Quel a été le meilleur moment de votre carrière à ce jour ?

C’est une question difficile. D’une certaine manière, ma carrière dans son intégralité est le meilleur moment de ma carrière ! On a autant de chances de travailler comme concepteur sur de grands jeux que d’être un acteur à succès ou un athlète professionnel. Vous imaginez, être payé pour faire des jeux vidéo toute la journée… Certains ne me croient pas quand je leur dis que c’est comme ça que je gagne ma vie. Mais si je ne devais retenir qu’un seul moment dans ma carrière, ce serait le jour où l’un de mes niveaux a été décrit comme l’un des meilleurs d’un jeu par le magazine PC Gamer. A cette époque, j’étais plus un concepteur de niveau qu’un véritable concepteur de jeu, et voir l’un de ses niveaux mentionné dans un article n’arrivait pas souvent. Ce jeu, c’était Command and Conquer: Generals. J’ai conservé ce numéro du magazine et je cite encore cet article dans mon portfolio.

 

Quels jeux attendez-vous ?

J’ai toujours été un fan des mondes post-apocalyptiques, et si on y ajoute des voitures armées de mitrailleuses, ça m’intéresse encore plus. J’ai donc hâte que RAGE d’id Software sorte. Mais je suis aussi impatient de mettre la main sur The Last Guardian de Team Ico et de jouer aux versions HD d’Ico et de Shadow of the Colossus.

 

Quel est le pire boulot que vous ayez fait ?

Comme je l’ai mentionné précédemment, j’ai enchaîné les petits boulots pendant un moment. L’un d’eux se passait dans l’entreprise qui fabrique les imprimantes de tickets de caisse qu’on voit parfois dans les supermarchés. Mon travail consistait à appeler des supermarchés dans tout le pays pour leur dire que notre ordinateur central avait détecté que certaines de leurs imprimantes étaient en panne. Je devais leur faire arrêter ce qu’ils faisaient et leur faire redémarrer l’imprimante (il y avait parfois jusqu’à 9 étapes pour cela). C’était un peu comme faire du support technique avec des gens qui ne voulaient rien réparer. Dans un sens, c’était fascinant d’appeler des supermarchés d’Alaska ou de Louisiane et d’avoir ces conversations bizarres, mais c’était aussi le pire des boulots.

 

Que faites-vous pendant votre temps libre ?

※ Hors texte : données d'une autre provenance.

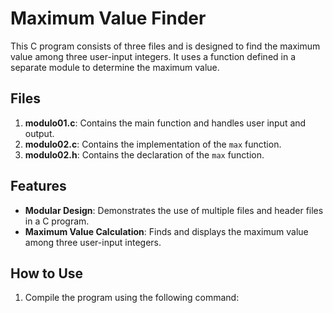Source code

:# Maximum Value Finder

This C program consists of three files and is designed to find the maximum value among three user-input integers. It uses a function defined in a separate module to determine the maximum value.

## Files

1. **modulo01.c**: Contains the main function and handles user input and output.
2. **modulo02.c**: Contains the implementation of the `max` function.
3. **modulo02.h**: Contains the declaration of the `max` function.

## Features

- **Modular Design**: Demonstrates the use of multiple files and header files in a C program.
- **Maximum Value Calculation**: Finds and displays the maximum value among three user-input integers.

## How to Use

1. Compile the program using the following command:

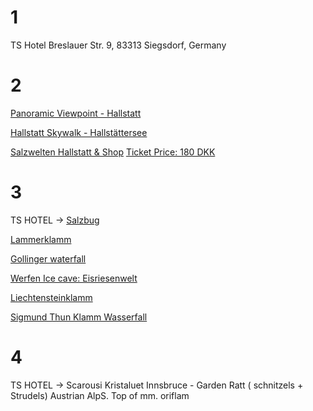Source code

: # 1
TS Hotel
Breslauer Str. 9, 83313 Siegsdorf, Germany

# 2

[Panoramic Viewpoint - Hallstatt](https://maps.app.goo.gl/LzTD6JKoNy9oykR58?g_st=ipc)

[Hallstatt Skywalk - Hallstättersee](https://maps.app.goo.gl/pwgAF1Ss8BbTiuG77?g_st=ipc)

[Salzwelten Hallstatt & Shop](https://maps.app.goo.gl/aopcbfkfs38tD5YR6?g_st=ipc)
[Ticket Price: 180 DKK](https://www.salzwelten.at/de/hallstatt/preise-oeffnungszeiten)

# 3
TS HOTEL →
[Salzbug](https://maps.app.goo.gl/WHhRQDyhowWkMLnr5?g_st=ipc)

[Lammerklamm](https://maps.app.goo.gl/ingeDct29C65CzhdA?g_st=ipc)

[Gollinger waterfall](https://maps.app.goo.gl/25xEYRugPAYMpNsY9?g_st=ipc)

[Werfen Ice cave: Eisriesenwelt](https://maps.app.goo.gl/wD2VMycfBwtxbotR6?g_st=ipc)

[Liechtensteinklamm](https://maps.app.goo.gl/on7oimDd5YWEXnh1A?g_st=ipc)

[Sigmund Thun Klamm Wasserfall](https://maps.app.goo.gl/9DQFdzezSVLUyY2w8?g_st=ipc)

# 4
TS HOTEL → Scarousi Kristaluet
Innsbruce - Garden Ratt
( schnitzels + Strudels)
Austrian AlpS.
Top of mm.
oriflam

Jeux vidéo, films, golf, lecture, sorties en famille… Et parfois j’ai la chance de combiner plusieurs de ces choses. Récemment, j’ai appris à ma fille de cinq ans comment jouer à Mario et terminer le premier niveau toute seule ! (Papa doit encore parfois aider à faire des sauts difficiles, mais c’est bon de se sentir utile.)

 

Un dernier mot pour nos lecteurs ?

Fallout: New Vegas. Nord – Nord-ouest. Vent – Brahmin. Je n’en dirai pas plus.